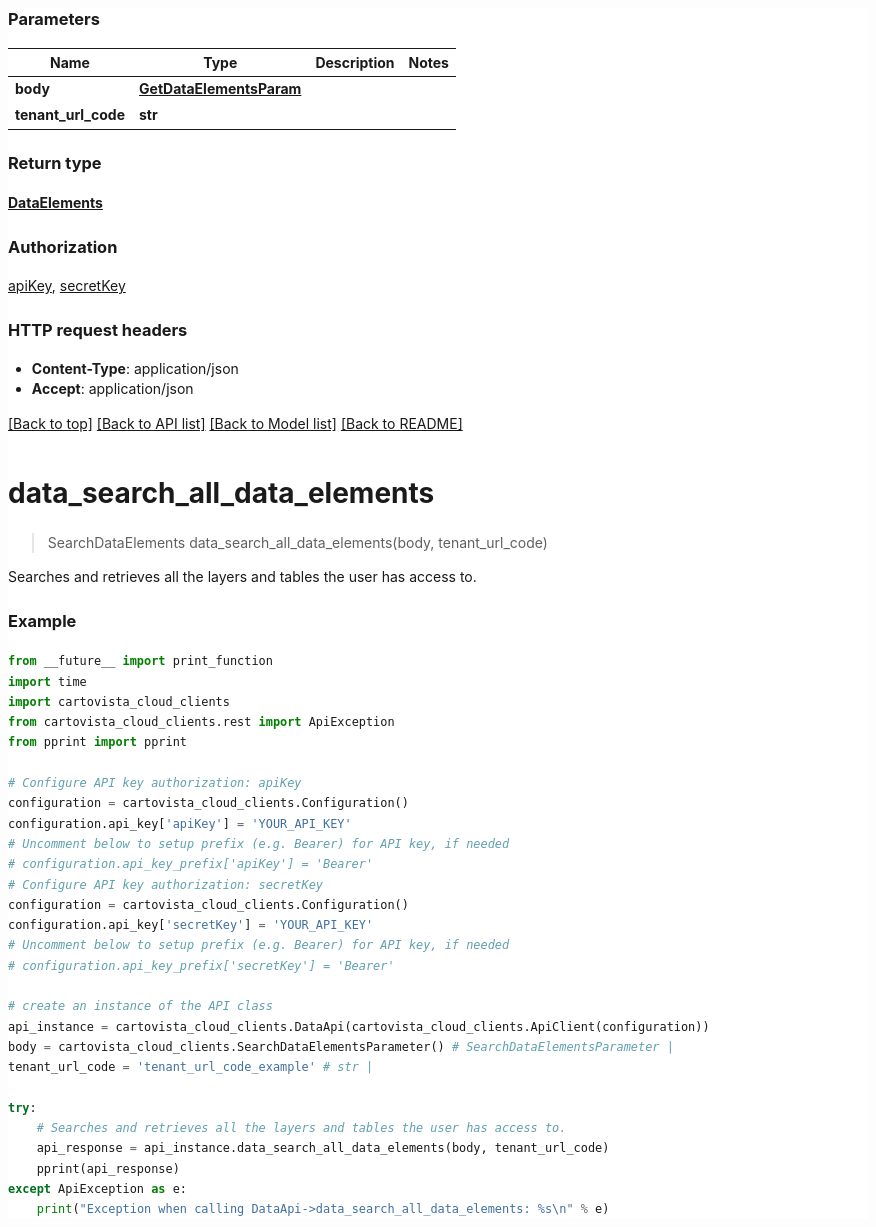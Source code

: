 ### Parameters

Name | Type | Description  | Notes
------------- | ------------- | ------------- | -------------
 **body** | [**GetDataElementsParam**](GetDataElementsParam.md)|  | 
 **tenant_url_code** | **str**|  | 

### Return type

[**DataElements**](DataElements.md)

### Authorization

[apiKey](../README.md#apiKey), [secretKey](../README.md#secretKey)

### HTTP request headers

 - **Content-Type**: application/json
 - **Accept**: application/json

[[Back to top]](#) [[Back to API list]](../README.md#documentation-for-api-endpoints) [[Back to Model list]](../README.md#documentation-for-models) [[Back to README]](../README.md)

# **data_search_all_data_elements**
> SearchDataElements data_search_all_data_elements(body, tenant_url_code)

Searches and retrieves all the layers and tables the user has access to.

### Example
```python
from __future__ import print_function
import time
import cartovista_cloud_clients
from cartovista_cloud_clients.rest import ApiException
from pprint import pprint

# Configure API key authorization: apiKey
configuration = cartovista_cloud_clients.Configuration()
configuration.api_key['apiKey'] = 'YOUR_API_KEY'
# Uncomment below to setup prefix (e.g. Bearer) for API key, if needed
# configuration.api_key_prefix['apiKey'] = 'Bearer'
# Configure API key authorization: secretKey
configuration = cartovista_cloud_clients.Configuration()
configuration.api_key['secretKey'] = 'YOUR_API_KEY'
# Uncomment below to setup prefix (e.g. Bearer) for API key, if needed
# configuration.api_key_prefix['secretKey'] = 'Bearer'

# create an instance of the API class
api_instance = cartovista_cloud_clients.DataApi(cartovista_cloud_clients.ApiClient(configuration))
body = cartovista_cloud_clients.SearchDataElementsParameter() # SearchDataElementsParameter | 
tenant_url_code = 'tenant_url_code_example' # str | 

try:
    # Searches and retrieves all the layers and tables the user has access to.
    api_response = api_instance.data_search_all_data_elements(body, tenant_url_code)
    pprint(api_response)
except ApiException as e:
    print("Exception when calling DataApi->data_search_all_data_elements: %s\n" % e)
```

• [PROBLEM TO SOLVE] Drop the pictures and reproduce the rest of the data above exactly.

• [OUTPUT BELOW]
Source code

: ### Parameters

Name | Type | Description  | Notes
------------- | ------------- | ------------- | -------------
 **body** | [**GetDataElementsParam**](GetDataElementsParam.md)|  | 
 **tenant_url_code** | **str**|  | 

### Return type

[**DataElements**](DataElements.md)

### Authorization

[apiKey](../README.md#apiKey), [secretKey](../README.md#secretKey)

### HTTP request headers

 - **Content-Type**: application/json
 - **Accept**: application/json

[[Back to top]](#) [[Back to API list]](../README.md#documentation-for-api-endpoints) [[Back to Model list]](../README.md#documentation-for-models) [[Back to README]](../README.md)

# **data_search_all_data_elements**
> SearchDataElements data_search_all_data_elements(body, tenant_url_code)

Searches and retrieves all the layers and tables the user has access to.

### Example
```python
from __future__ import print_function
import time
import cartovista_cloud_clients
from cartovista_cloud_clients.rest import ApiException
from pprint import pprint

# Configure API key authorization: apiKey
configuration = cartovista_cloud_clients.Configuration()
configuration.api_key['apiKey'] = 'YOUR_API_KEY'
# Uncomment below to setup prefix (e.g. Bearer) for API key, if needed
# configuration.api_key_prefix['apiKey'] = 'Bearer'
# Configure API key authorization: secretKey
configuration = cartovista_cloud_clients.Configuration()
configuration.api_key['secretKey'] = 'YOUR_API_KEY'
# Uncomment below to setup prefix (e.g. Bearer) for API key, if needed
# configuration.api_key_prefix['secretKey'] = 'Bearer'

# create an instance of the API class
api_instance = cartovista_cloud_clients.DataApi(cartovista_cloud_clients.ApiClient(configuration))
body = cartovista_cloud_clients.SearchDataElementsParameter() # SearchDataElementsParameter | 
tenant_url_code = 'tenant_url_code_example' # str | 

try:
    # Searches and retrieves all the layers and tables the user has access to.
    api_response = api_instance.data_search_all_data_elements(body, tenant_url_code)
    pprint(api_response)
except ApiException as e:
    print("Exception when calling DataApi->data_search_all_data_elements: %s\n" % e)
```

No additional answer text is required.